╭─ DATA EXCERPTS
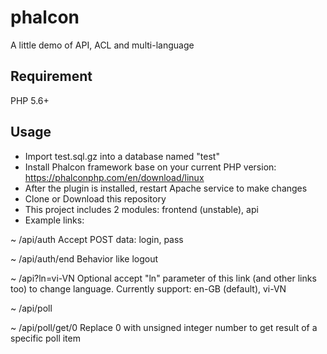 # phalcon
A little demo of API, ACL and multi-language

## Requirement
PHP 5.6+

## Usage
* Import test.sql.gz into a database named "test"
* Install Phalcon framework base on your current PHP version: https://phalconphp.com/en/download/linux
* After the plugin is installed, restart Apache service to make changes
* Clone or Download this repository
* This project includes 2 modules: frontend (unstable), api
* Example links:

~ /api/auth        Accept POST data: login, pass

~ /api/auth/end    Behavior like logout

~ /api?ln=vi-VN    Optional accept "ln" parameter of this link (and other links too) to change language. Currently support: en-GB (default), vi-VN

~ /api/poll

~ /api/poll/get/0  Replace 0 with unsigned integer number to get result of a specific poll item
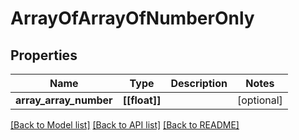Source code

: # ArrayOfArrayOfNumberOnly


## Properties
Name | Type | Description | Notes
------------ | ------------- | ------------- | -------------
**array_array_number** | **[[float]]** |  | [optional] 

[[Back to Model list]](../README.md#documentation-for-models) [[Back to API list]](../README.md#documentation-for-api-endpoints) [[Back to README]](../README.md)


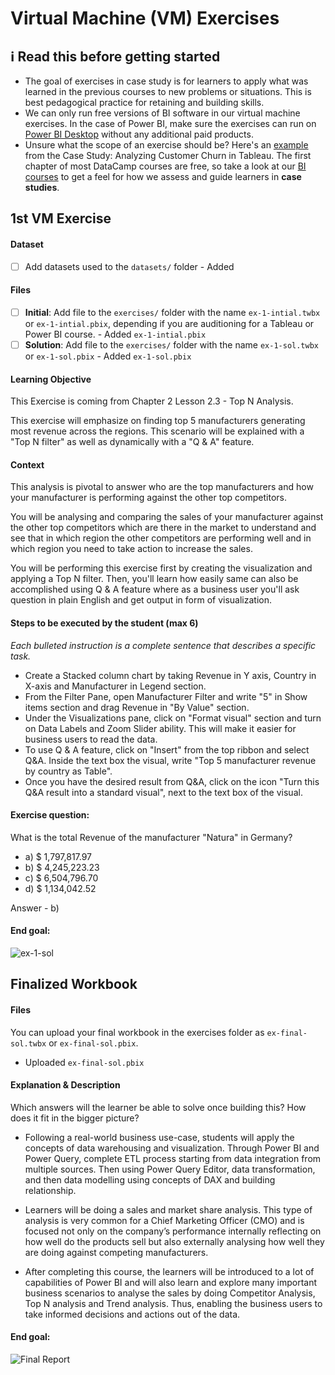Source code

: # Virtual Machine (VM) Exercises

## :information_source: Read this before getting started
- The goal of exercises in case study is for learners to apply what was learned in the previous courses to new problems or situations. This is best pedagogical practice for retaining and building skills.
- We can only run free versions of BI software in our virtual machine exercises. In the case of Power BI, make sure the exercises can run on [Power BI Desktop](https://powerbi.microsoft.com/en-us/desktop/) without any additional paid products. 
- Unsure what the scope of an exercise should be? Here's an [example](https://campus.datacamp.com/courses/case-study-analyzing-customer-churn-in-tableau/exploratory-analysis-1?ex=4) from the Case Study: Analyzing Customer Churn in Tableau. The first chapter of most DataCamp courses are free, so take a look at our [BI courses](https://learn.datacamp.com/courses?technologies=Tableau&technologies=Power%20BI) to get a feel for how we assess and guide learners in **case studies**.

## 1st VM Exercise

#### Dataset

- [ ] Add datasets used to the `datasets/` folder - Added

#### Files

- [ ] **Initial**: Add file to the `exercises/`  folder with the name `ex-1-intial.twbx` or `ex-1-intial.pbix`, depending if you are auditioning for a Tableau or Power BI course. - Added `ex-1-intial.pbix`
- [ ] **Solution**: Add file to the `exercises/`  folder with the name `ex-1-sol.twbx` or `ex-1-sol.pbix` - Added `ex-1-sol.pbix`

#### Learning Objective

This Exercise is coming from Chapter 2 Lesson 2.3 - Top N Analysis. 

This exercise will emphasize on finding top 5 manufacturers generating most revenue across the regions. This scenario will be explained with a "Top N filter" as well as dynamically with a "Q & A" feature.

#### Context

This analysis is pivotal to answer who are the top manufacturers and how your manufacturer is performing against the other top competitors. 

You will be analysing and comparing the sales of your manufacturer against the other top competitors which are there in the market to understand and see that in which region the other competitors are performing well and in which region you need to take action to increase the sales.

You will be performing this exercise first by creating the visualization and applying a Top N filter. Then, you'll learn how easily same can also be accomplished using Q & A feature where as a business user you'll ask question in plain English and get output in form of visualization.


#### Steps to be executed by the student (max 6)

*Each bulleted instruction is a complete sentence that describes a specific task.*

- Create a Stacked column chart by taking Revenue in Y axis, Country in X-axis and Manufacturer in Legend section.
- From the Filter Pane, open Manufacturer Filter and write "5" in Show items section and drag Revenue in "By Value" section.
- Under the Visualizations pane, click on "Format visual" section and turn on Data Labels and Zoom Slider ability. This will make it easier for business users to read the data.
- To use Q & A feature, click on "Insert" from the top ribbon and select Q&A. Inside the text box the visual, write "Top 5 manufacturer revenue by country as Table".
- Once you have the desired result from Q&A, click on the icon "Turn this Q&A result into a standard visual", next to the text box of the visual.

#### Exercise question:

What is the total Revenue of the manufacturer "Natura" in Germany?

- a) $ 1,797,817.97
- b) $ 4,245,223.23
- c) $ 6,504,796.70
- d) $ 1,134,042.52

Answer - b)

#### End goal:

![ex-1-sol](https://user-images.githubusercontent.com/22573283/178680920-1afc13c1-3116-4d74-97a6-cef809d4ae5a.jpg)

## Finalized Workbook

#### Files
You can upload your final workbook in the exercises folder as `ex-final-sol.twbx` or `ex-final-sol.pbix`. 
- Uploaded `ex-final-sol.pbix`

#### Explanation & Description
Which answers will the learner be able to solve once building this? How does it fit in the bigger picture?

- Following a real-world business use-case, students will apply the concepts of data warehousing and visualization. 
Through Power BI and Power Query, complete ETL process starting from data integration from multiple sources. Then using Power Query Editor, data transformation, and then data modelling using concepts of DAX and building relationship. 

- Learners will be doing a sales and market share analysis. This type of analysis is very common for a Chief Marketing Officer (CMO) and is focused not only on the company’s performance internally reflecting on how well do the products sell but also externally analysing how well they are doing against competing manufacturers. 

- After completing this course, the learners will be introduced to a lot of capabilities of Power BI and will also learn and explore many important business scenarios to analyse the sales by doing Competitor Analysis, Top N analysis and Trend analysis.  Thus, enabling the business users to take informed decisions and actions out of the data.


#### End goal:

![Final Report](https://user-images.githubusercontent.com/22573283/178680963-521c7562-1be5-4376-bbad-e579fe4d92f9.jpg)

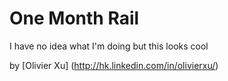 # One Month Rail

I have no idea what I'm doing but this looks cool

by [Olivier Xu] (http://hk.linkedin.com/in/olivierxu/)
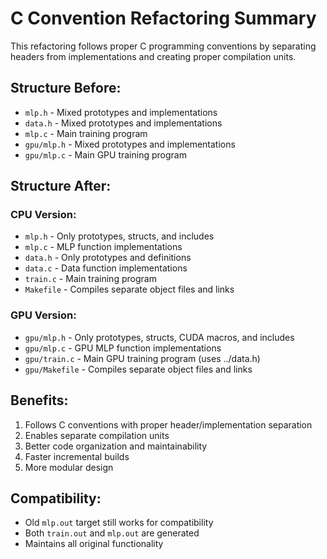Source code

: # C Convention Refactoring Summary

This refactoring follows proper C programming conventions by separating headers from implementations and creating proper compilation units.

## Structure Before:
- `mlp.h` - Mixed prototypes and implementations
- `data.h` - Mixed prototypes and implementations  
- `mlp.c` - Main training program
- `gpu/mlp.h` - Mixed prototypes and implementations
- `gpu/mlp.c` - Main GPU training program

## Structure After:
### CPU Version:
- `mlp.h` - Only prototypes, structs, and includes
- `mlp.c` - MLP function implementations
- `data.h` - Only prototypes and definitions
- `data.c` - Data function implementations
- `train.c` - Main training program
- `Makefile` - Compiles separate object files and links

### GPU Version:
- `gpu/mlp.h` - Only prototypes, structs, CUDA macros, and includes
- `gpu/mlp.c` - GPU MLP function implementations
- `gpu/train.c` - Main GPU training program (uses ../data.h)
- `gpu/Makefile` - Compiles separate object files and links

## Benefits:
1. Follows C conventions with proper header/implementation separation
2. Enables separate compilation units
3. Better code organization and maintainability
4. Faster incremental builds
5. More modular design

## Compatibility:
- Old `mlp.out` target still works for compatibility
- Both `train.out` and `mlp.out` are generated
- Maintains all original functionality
╰─
All lines that contain the word "have" should be copied from the listing.

WRITTEN REPLY:
- Once you have the desired result from Q&A, click on the icon "Turn this Q&A result into a standard visual", next to the text box of the visual.
I have no idea what I'm doing but this looks cool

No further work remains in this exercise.